NAIROBI – A significant consolidation is on the horizon for Kenya’s banking sector as Stanbic Holdings Plc, the local unit of Africa’s largest bank Standard Bank Group, is in advanced talks to acquire NCBA Group Plc.
The potential merger, first reported by Bloomberg and confirmed by multiple sources, would create a financial behemoth with combined assets of approximately KSh 1.1 trillion (US $8.5 billion). This would catapult the combined entity to become the third-largest bank in Kenya by assets, trailing only Equity Group Holdings Plc and KCB Group Plc.
According to people familiar with the matter, Standard Bank Group, which holds a 75% stake in Nairobi-based Stanbic Holdings, has granted internal approvals for the acquisition discussions. The talks remain confidential and are not yet finalized.

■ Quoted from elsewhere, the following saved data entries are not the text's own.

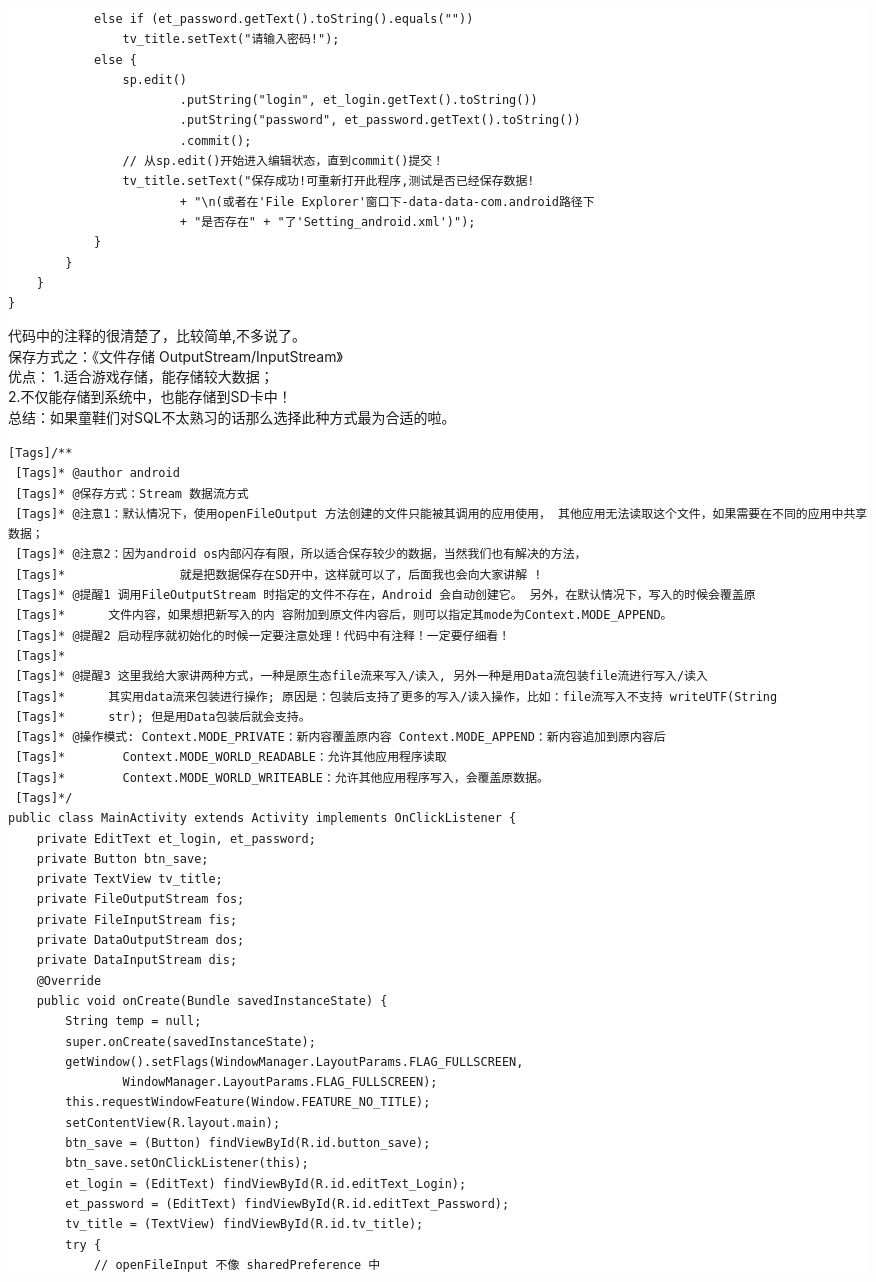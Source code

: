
 ```  
			else if (et_password.getText().toString().equals(""))
				tv_title.setText("请输入密码!");
			else {
				sp.edit()
						.putString("login", et_login.getText().toString())
						.putString("password", et_password.getText().toString())
						.commit();
				// 从sp.edit()开始进入编辑状态，直到commit()提交！
				tv_title.setText("保存成功!可重新打开此程序,测试是否已经保存数据!
						+ "\n(或者在'File Explorer'窗口下-data-data-com.android路径下
						+ "是否存在" + "了'Setting_android.xml')");
			}
		}
	}
}
```
代码中的注释的很清楚了，比较简单,不多说了。             
保存方式之：《文件存储 OutputStream/InputStream》           
优点： 
1.适合游戏存储，能存储较大数据；  
2.不仅能存储到系统中，也能存储到SD卡中！           
总结：如果童鞋们对SQL不太熟习的话那么选择此种方式最为合适的啦。
```  
[Tags]/**
 [Tags]* @author android
 [Tags]* @保存方式：Stream 数据流方式
 [Tags]* @注意1：默认情况下，使用openFileOutput 方法创建的文件只能被其调用的应用使用， 其他应用无法读取这个文件，如果需要在不同的应用中共享数据；
 [Tags]* @注意2：因为android os内部闪存有限，所以适合保存较少的数据，当然我们也有解决的方法，
 [Tags]*                就是把数据保存在SD开中，这样就可以了，后面我也会向大家讲解 !
 [Tags]* @提醒1 调用FileOutputStream 时指定的文件不存在，Android 会自动创建它。 另外，在默认情况下，写入的时候会覆盖原
 [Tags]*      文件内容，如果想把新写入的内 容附加到原文件内容后，则可以指定其mode为Context.MODE_APPEND。
 [Tags]* @提醒2 启动程序就初始化的时候一定要注意处理！代码中有注释！一定要仔细看！
 [Tags]* 
 [Tags]* @提醒3 这里我给大家讲两种方式，一种是原生态file流来写入/读入, 另外一种是用Data流包装file流进行写入/读入
 [Tags]*      其实用data流来包装进行操作; 原因是：包装后支持了更多的写入/读入操作，比如：file流写入不支持 writeUTF(String
 [Tags]*      str); 但是用Data包装后就会支持。
 [Tags]* @操作模式: Context.MODE_PRIVATE：新内容覆盖原内容 Context.MODE_APPEND：新内容追加到原内容后
 [Tags]*        Context.MODE_WORLD_READABLE：允许其他应用程序读取
 [Tags]*        Context.MODE_WORLD_WRITEABLE：允许其他应用程序写入，会覆盖原数据。
 [Tags]*/
public class MainActivity extends Activity implements OnClickListener {
	private EditText et_login, et_password;
	private Button btn_save;
	private TextView tv_title;
	private FileOutputStream fos;
	private FileInputStream fis;
	private DataOutputStream dos;
	private DataInputStream dis;
	@Override
	public void onCreate(Bundle savedInstanceState) {
		String temp = null;
		super.onCreate(savedInstanceState);
		getWindow().setFlags(WindowManager.LayoutParams.FLAG_FULLSCREEN,
				WindowManager.LayoutParams.FLAG_FULLSCREEN);
		this.requestWindowFeature(Window.FEATURE_NO_TITLE);
		setContentView(R.layout.main);
		btn_save = (Button) findViewById(R.id.button_save);
		btn_save.setOnClickListener(this);
		et_login = (EditText) findViewById(R.id.editText_Login);
		et_password = (EditText) findViewById(R.id.editText_Password);
		tv_title = (TextView) findViewById(R.id.tv_title);
		try {
			// openFileInput 不像 sharedPreference 中
```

The market reacted positively to the news. NCBA’s stock surged, jumping 9.7% to a record high of KSh 76.25 in early trading in Nairobi. The lender, currently valued at around KSh 114-125 billion, has seen its shares rise between 40% and 73% over the past 12 months, indicating strong investor confidence. Stanbic’s shares also saw a slight gain.
Leadership from both institutions has remained silent on the deal. Joshua Oigara, CEO of Stanbic Kenya, and John Gachora, CEO of NCBA, did not respond to requests for comment. Standard Bank Group, which has previously emphasized organic growth in East Africa, declined to comment, noting that any official announcements would be made through regulatory channels.
This potential merger aligns with a broader push by Kenyan regulators for a stronger, more consolidated banking landscape. The market is currently served by about 40 lenders, and authorities have been encouraging the formation of larger, better-capitalized institutions that can compete regionally and support greater economic growth.
If successful, the acquisition of NCBA by Stanbic would mark one of the most significant transformations in the sector in recent years, reshaping the competitive dynamics of Kenyan banking.